Julie Delegal: The NRA has gone all the way down the rabbit hole

Rights, even those guaranteed by the constitution, are never absolute.

Free speech rights don’t protect us from committing libel or slander, for example. They don’t protect us from yelling “fire” in a crowded theater. But so far, no one is challenging the NRA for its abuse of the First Amendment: spreading misinformation about guns in America.

The biggest deception that NRA-brainwashed America has swallowed hook, line and sinker is that having more guns around makes us safer. This past Monday, on WJCT’s “First Coast Connect” radio show, Jacksonville lawyer and NRA spokesman Cord Byrd spread that mendacity yet again.

But science tells us the opposite of what Byrd and the NRA are saying.

More permissive gun laws directly correlate with higher instances of violent crime. Don’t take my word for it. Read Christopher Ingraham’s article  about the Stanford study in the The Washington Post:

“The totality of the evidence based on educated judgments about the best statistical models suggests that right-to-carry laws are associated with substantially higher rates” of aggravated assault, robbery, rape and murder, Stanford law professor John Donohue said in an interview with the Stanford Report.

The Stanford study sounds the death knell on the now-discredited Lott and Mustard study from 1997 – the one that NRA shills would like to keep peddling. The new study belies the standard NRA shtick: “If those people had only been armed, they would have been able to take down the shooter at (fill in the blank.)”
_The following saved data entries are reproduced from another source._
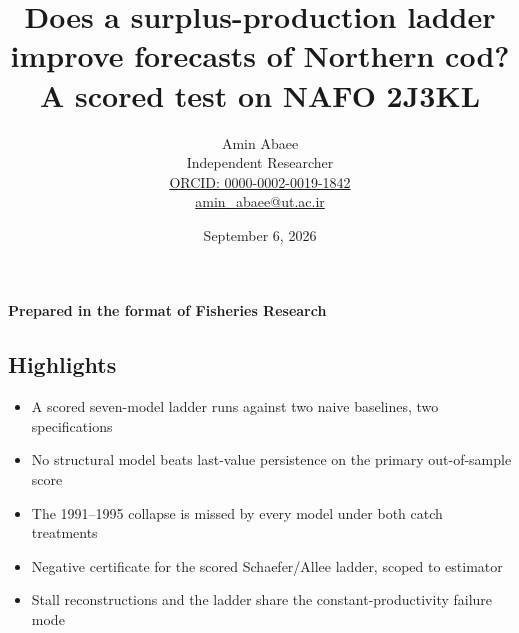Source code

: \documentclass[11pt]{article}
\providecommand{\tightlist}{\setlength{\itemsep}{0pt}\setlength{\parskip}{0pt}}
\begin{document}
\title{Does a surplus-production ladder improve forecasts of Northern cod? A scored test on NAFO 2J3KL}
\author{Amin Abaee\\[0.35em]
{\small Independent Researcher}\\[0.55em]
{\small\href{https://orcid.org/0000-0002-0019-1842}{ORCID: 0000-0002-0019-1842}}\\[0.3em]
{\small\href{mailto:amin\_abaee@ut.ac.ir}{amin\_abaee@ut.ac.ir}}}
\date{September 6, 2026}
\maketitle

{\centering\small \textbf{Prepared in the format of Fisheries Research}\par}

\subsection{Highlights}\label{highlights}

\begin{itemize}
\tightlist
\item
  A scored seven-model ladder runs against two naive baselines, two
  specifications
\item
  No structural model beats last-value persistence on the primary
  out-of-sample score
\item
  The 1991--1995 collapse is missed by every model under both catch
  treatments
\item
  Negative certificate for the scored Schaefer/Allee ladder, scoped to
  estimator
\item
  Stall reconstructions and the ladder share the constant-productivity
  failure mode
\end{itemize}
\end{document}
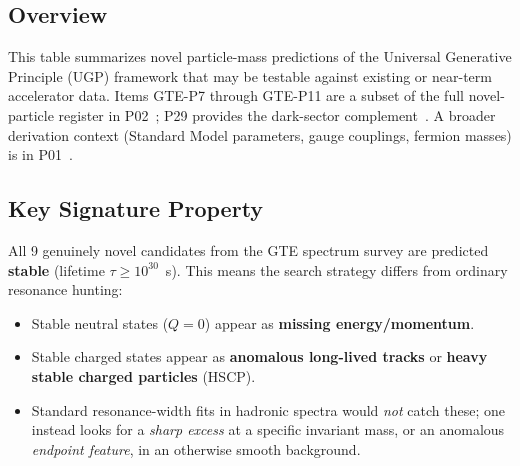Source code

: 

\makeatletter
{}
\makeatother

\newcommand{\tOne}{\textcolor{tier1}{\textbf{Tier~1}}}
\newcommand{\tTwo}{\textcolor{tier2}{\textbf{Tier~2}}}
\newcommand{\tThree}{\textcolor{tier3}{\textbf{Tier~3}}}
\providecommand{\MeV}{\,\mathrm{MeV}}
\providecommand{\GeV}{\,\mathrm{GeV}}

\subsection*{Overview}

This table summarizes novel particle-mass predictions of the Universal Generative
Principle (UGP) framework that may be testable against existing or near-term
accelerator data.
Items GTE-P7 through GTE-P11 are a subset of the full novel-particle register in
P02~\cite{SpivackGTESpectrum}; P29 provides the dark-sector complement~\cite{SpivackMirrorBraidAtlas}.
A broader derivation context (Standard Model parameters, gauge couplings, fermion
masses) is in P01~\cite{SpivackSM}.

\subsection*{Key Signature Property}

All 9 genuinely novel candidates from the GTE spectrum survey are predicted
\textbf{stable} (lifetime $\tau \geq 10^{30}$~s).  This means the
search strategy differs from ordinary resonance hunting:

\begin{itemize}[leftmargin=2em,itemsep=2pt]
  \item Stable neutral states ($Q=0$) appear as \textbf{missing energy/momentum}.
  \item Stable charged states appear as \textbf{anomalous long-lived tracks} or
        \textbf{heavy stable charged particles} (HSCP).
  \item Standard resonance-width fits in hadronic spectra would \emph{not} catch
        these; one instead looks for a \emph{sharp excess} at a specific invariant
        mass, or an anomalous \emph{endpoint feature}, in an otherwise smooth
        background.
\end{itemize}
In case you’re having trouble filling in the blank, your choices are growing. The NRA is talking about movie-goers in Aurora, Colorado; late-night studiers in the Florida State University library; elementary schoolchildren and their teachers in Newtown, Connecticut; community college students in Oregon; the Emmanuel African Methodist Episcopal church in Charleston, South Carolina; and the list goes on and on.

“Silly victims,” the NRA all but says out loud. “Why didn’t they take their guns to church? Or to first grade?  Or to the movies?”

Byrd, who bills his legal practice as “Florida Gun Lawyer” on his website online, twists these tragedies into a stump speech for gun advocates. His thesis? People died in these places because they were “gun-free zones.”

The NRA’s solution? Ban gun-free zones.

Think about that for a minute. Ban gun-free zones. The logical extension of banning gun-free zones is permitting arms everywhere. Who needs civility? Mutual respect? Conflict resolution skills?

Will the Wal-Mart cashier do an actual price check at the cash register when the argumentative customer is packing heat?  Or will she simply take the gun-toter’s word for it?

What if neighbors disagree with one another at a public forum, like a no-longer-gun-free planning commission meeting? Will an individual think twice about testifying against the speaker who has a gun strapped to his hip?

Perhaps the statement that best encapsulates the blame-the-victims-not-gun-owners hysteria is GOP candidate Ben Carson’s latest inanity. Carson insinuated in an interview that Jews were at fault for Hitler’s holocaust. MSNBC recounts his words:

“[N]ot only the Jews, but the entire populace” in Germany could have prevented or lessened the extermination of the Jews if Adolf Hitler hadn’t blocked their access to guns.

“There are many countries where that has occurred where they disarm the populace before they impose their tyrannical rule,” Carson said.

The problem, Carson is saying, isn’t tyrants or genocidal maniacs who want to extinguish entire peoples. The problem, he’s saying, is that people are choosing to live civilized lives.

How dare we teach our children to peacefully resolve conflict! How dare we meet, pray, share ideas, shop, study and learn our alphabet in the absence of bulletproof armor!

Byrd’s radio spot was a lead-in to a panel discussion at the University of North Florida about the Legislature’s proposal to allow students to carry concealed weapons on campus.

It’s a move that even staunch, life-long conservatives oppose.

Former Republican Mayor John Delaney, now UNF president, says letting college students carry concealed weapons on campus is a bad idea. His counterpart in Tallahassee agrees: Florida State University President John Thrasher is perhaps the most formidable Republican in state history, having been state party chairman and state senator, and having helped achieve total GOP legislative domination while serving those roles.

In addition to science about frontal-lobe development in college-age young adults, anti-campus-carry advocates like Thrasher and Delaney ought to be calling out the dishonesty of people like Byrd.

More guns do not lead to less crime; more guns lead to more crime. We should expect better from Delaney and Thrasher – the heads of academic institutions – than permitting NRA zealots from lying about the science on guns.

It’s quite enough that NRA campaign dollars have all but killed gun-safety studies. But that’s a whole ’nother rabbit hole.

Julie Delegal, a University of Florida alumna, is a contributor for Folio Weekly, Jacksonville’s alternative weekly, and writes for the family business, Delegal Law Offices. She lives in Jacksonville, Florida. Column courtesy of Context Florida.